Look from Rag & Bone’s Fall Collection

The puritanical look, with its leather boots and knee-high socks, was also formed through years of tough military schooling. “Growing up with tailored clothing was a huge influence on Rag & Bone,” says Neville, “And growing up in a school where you were surrounded by military figures was a big influence on Rag & Bone,” he adds. As the model shows Rag & Bone’s fall season deep green shorts, it becomes evident that every detail is shaped by the designers’ past.  “British boys have to wear shorts until they are ten,” says Neville, no British sarcasm intended, “Seriously!”

Look from Rag & Bone’s Fall Collection

Two other Fashion Forward panelists have a special relationship with America, creating some personal and imaginative designs.

“I grew up in California and it was like two worlds to go to school and speak English and go home and speak Chinese,” says Phillip Lim. Tough New York beauty Debbie Harry inspired one of his fall garments on display today. “I was looking at Blondie and there was always a context of severity around her,” says the designer, who replicated the austere geometry of New York’s punk princess in a skirt layered with trapezoids.

Look from Phillip Lim’s Fall Collection

Indian-born designer Naeem Khan mixes the cold urbanity of the American city with his personal history. A shattered window he saw became an inspiration for a hand-beaded design, says Khan. “I am taking something modern like a broken window and infusing Indian culture,” he says. Pouring his heritage into the piece, the designer explains that an item can take up to 300 hours to make using traditional Indian artisanal techniques. The inspiration board he displays at The New Yorker Festival shines with color, inspired by his recent travels. “I had been spending a lot of time in Miami!” says Khan.

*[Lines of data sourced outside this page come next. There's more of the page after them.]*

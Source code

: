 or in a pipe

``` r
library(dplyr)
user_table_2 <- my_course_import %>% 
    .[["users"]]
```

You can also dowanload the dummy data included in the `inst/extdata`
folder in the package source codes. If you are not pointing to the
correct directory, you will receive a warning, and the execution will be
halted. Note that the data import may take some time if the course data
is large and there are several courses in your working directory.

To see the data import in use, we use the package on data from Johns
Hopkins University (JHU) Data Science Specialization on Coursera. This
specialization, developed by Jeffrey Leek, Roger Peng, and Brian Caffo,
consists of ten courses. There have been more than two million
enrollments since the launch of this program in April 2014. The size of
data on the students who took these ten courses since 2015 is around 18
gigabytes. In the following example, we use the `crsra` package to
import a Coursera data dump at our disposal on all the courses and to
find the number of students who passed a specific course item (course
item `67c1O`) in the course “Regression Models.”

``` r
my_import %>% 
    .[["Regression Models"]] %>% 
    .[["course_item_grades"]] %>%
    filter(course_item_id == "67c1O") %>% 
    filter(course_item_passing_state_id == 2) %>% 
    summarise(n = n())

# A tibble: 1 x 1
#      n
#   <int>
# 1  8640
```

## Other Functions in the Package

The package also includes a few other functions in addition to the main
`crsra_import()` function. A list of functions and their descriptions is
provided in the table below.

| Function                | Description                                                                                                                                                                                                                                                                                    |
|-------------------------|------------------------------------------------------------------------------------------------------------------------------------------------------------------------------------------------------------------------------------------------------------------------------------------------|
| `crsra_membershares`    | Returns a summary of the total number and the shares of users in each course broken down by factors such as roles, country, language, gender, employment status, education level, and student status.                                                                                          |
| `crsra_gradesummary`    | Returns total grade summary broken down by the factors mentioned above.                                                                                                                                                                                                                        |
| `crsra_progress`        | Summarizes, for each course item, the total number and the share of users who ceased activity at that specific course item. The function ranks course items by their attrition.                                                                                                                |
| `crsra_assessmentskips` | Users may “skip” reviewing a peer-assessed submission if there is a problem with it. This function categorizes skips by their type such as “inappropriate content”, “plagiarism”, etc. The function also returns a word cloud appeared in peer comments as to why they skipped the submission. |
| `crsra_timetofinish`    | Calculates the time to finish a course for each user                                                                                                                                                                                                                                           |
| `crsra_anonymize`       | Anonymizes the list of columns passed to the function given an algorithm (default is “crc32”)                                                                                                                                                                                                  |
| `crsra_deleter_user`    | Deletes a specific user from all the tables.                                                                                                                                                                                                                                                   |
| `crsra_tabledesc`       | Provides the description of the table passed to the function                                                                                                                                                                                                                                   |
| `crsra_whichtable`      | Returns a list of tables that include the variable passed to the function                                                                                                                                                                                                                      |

Naeem Khan’s Inspiration Board

In New York’s melting pot, the designer-panelists have fused genders as well as nationalities and locations. “My mom is a doctor in London,” says Rag & Bone man Marcus Wainwright, “She always wore trouser suits but was very feminine. That juxtaposition was very feminine.”

Maria Cornejo, whose clothes are straight and masculine around the shoulders, concurs “I took a picture of my shadow and it was very manly and that’s what inspired this collection,” says the womenswear designer. Her personal experience of women’s clothes have deeply influenced not just the look but the feel of her designs. “I hate getting dressed up,” she says “I dress like a man half the time. Just because you dress casual does not mean you are not feminine. Now fashion is catching up to that.” Cornejo looks at her designs on a model. “She is wearing a graphite coat and sweater,” says the designer, “It is something you would wear every day, because that’s my lifestyle.”

Now a Michelle Obama- favorite, Cornejo too is a foreign-born designer in New York. Exiled from Pinochet’s Chile at the age of 11, Cornejo had an unusual childhood, she told the Huffington Post. A decade ago she launched Zero + Maria Cornejo, opening three stores in New York. “I like producing in New York,” she says, “You get to be part of the process.”

Once production is over, the designers await the public reaction. Phillip Lim says he wants to have contact with his customers and to make them feel confident and comfortable. “I wish I could always be there assisting people, seeing how they react,” says Lim. “The worst thing is to create something and see it on the sales rack,” he reflects. When an item is well received, on the other hand, the designer is elated. “The ultimate form of flattery is seeing someone in the street spending their hard earned money on a Rag & Bone product,” says Marcus Wainwright of Rag & Bones.

They often say that in America the streets are paved with gold. In New York the same is true of the runway. However, as always few make it. Take it from those that did: “New York is a very open city. Everyone can at least have a go,” concludes Maria Cornejo, “Doesn’t mean you succeed, but you have a go.